[Plain-text document sources]
::::::
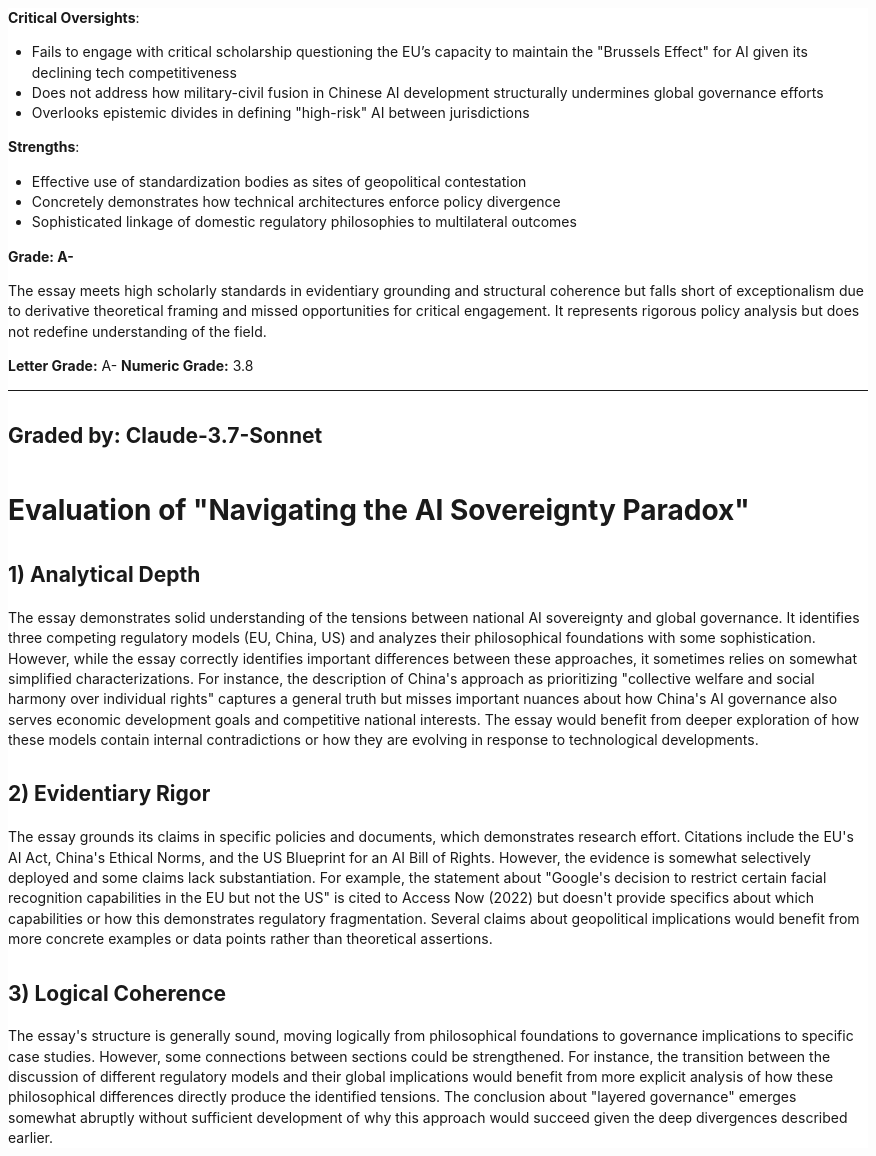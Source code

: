 **Critical Oversights**:  
- Fails to engage with critical scholarship questioning the EU’s capacity to maintain the "Brussels Effect" for AI given its declining tech competitiveness  
- Does not address how military-civil fusion in Chinese AI development structurally undermines global governance efforts  
- Overlooks epistemic divides in defining "high-risk" AI between jurisdictions  

**Strengths**:  
- Effective use of standardization bodies as sites of geopolitical contestation  
- Concretely demonstrates how technical architectures enforce policy divergence  
- Sophisticated linkage of domestic regulatory philosophies to multilateral outcomes  

**Grade: A-**  

The essay meets high scholarly standards in evidentiary grounding and structural coherence but falls short of exceptionalism due to derivative theoretical framing and missed opportunities for critical engagement. It represents rigorous policy analysis but does not redefine understanding of the field.

**Letter Grade:** A-
**Numeric Grade:** 3.8

---

## Graded by: Claude-3.7-Sonnet

# Evaluation of "Navigating the AI Sovereignty Paradox"

## 1) Analytical Depth
The essay demonstrates solid understanding of the tensions between national AI sovereignty and global governance. It identifies three competing regulatory models (EU, China, US) and analyzes their philosophical foundations with some sophistication. However, while the essay correctly identifies important differences between these approaches, it sometimes relies on somewhat simplified characterizations. For instance, the description of China's approach as prioritizing "collective welfare and social harmony over individual rights" captures a general truth but misses important nuances about how China's AI governance also serves economic development goals and competitive national interests. The essay would benefit from deeper exploration of how these models contain internal contradictions or how they are evolving in response to technological developments.

## 2) Evidentiary Rigor
The essay grounds its claims in specific policies and documents, which demonstrates research effort. Citations include the EU's AI Act, China's Ethical Norms, and the US Blueprint for an AI Bill of Rights. However, the evidence is somewhat selectively deployed and some claims lack substantiation. For example, the statement about "Google's decision to restrict certain facial recognition capabilities in the EU but not the US" is cited to Access Now (2022) but doesn't provide specifics about which capabilities or how this demonstrates regulatory fragmentation. Several claims about geopolitical implications would benefit from more concrete examples or data points rather than theoretical assertions.

## 3) Logical Coherence
The essay's structure is generally sound, moving logically from philosophical foundations to governance implications to specific case studies. However, some connections between sections could be strengthened. For instance, the transition between the discussion of different regulatory models and their global implications would benefit from more explicit analysis of how these philosophical differences directly produce the identified tensions. The conclusion about "layered governance" emerges somewhat abruptly without sufficient development of why this approach would succeed given the deep divergences described earlier.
::::::
● **WHAT YOU ARE ASKED TO DO**
Please output all the records above exactly, leaving out every picture.

● **TASK RESULT**
Source code

: **Critical Oversights**:  
- Fails to engage with critical scholarship questioning the EU’s capacity to maintain the "Brussels Effect" for AI given its declining tech competitiveness  
- Does not address how military-civil fusion in Chinese AI development structurally undermines global governance efforts  
- Overlooks epistemic divides in defining "high-risk" AI between jurisdictions  

**Strengths**:  
- Effective use of standardization bodies as sites of geopolitical contestation  
- Concretely demonstrates how technical architectures enforce policy divergence  
- Sophisticated linkage of domestic regulatory philosophies to multilateral outcomes  

**Grade: A-**  

The essay meets high scholarly standards in evidentiary grounding and structural coherence but falls short of exceptionalism due to derivative theoretical framing and missed opportunities for critical engagement. It represents rigorous policy analysis but does not redefine understanding of the field.

**Letter Grade:** A-
**Numeric Grade:** 3.8

---

## Graded by: Claude-3.7-Sonnet

# Evaluation of "Navigating the AI Sovereignty Paradox"

## 1) Analytical Depth
The essay demonstrates solid understanding of the tensions between national AI sovereignty and global governance. It identifies three competing regulatory models (EU, China, US) and analyzes their philosophical foundations with some sophistication. However, while the essay correctly identifies important differences between these approaches, it sometimes relies on somewhat simplified characterizations. For instance, the description of China's approach as prioritizing "collective welfare and social harmony over individual rights" captures a general truth but misses important nuances about how China's AI governance also serves economic development goals and competitive national interests. The essay would benefit from deeper exploration of how these models contain internal contradictions or how they are evolving in response to technological developments.

## 2) Evidentiary Rigor
The essay grounds its claims in specific policies and documents, which demonstrates research effort. Citations include the EU's AI Act, China's Ethical Norms, and the US Blueprint for an AI Bill of Rights. However, the evidence is somewhat selectively deployed and some claims lack substantiation. For example, the statement about "Google's decision to restrict certain facial recognition capabilities in the EU but not the US" is cited to Access Now (2022) but doesn't provide specifics about which capabilities or how this demonstrates regulatory fragmentation. Several claims about geopolitical implications would benefit from more concrete examples or data points rather than theoretical assertions.

## 3) Logical Coherence
The essay's structure is generally sound, moving logically from philosophical foundations to governance implications to specific case studies. However, some connections between sections could be strengthened. For instance, the transition between the discussion of different regulatory models and their global implications would benefit from more explicit analysis of how these philosophical differences directly produce the identified tensions. The conclusion about "layered governance" emerges somewhat abruptly without sufficient development of why this approach would succeed given the deep divergences described earlier.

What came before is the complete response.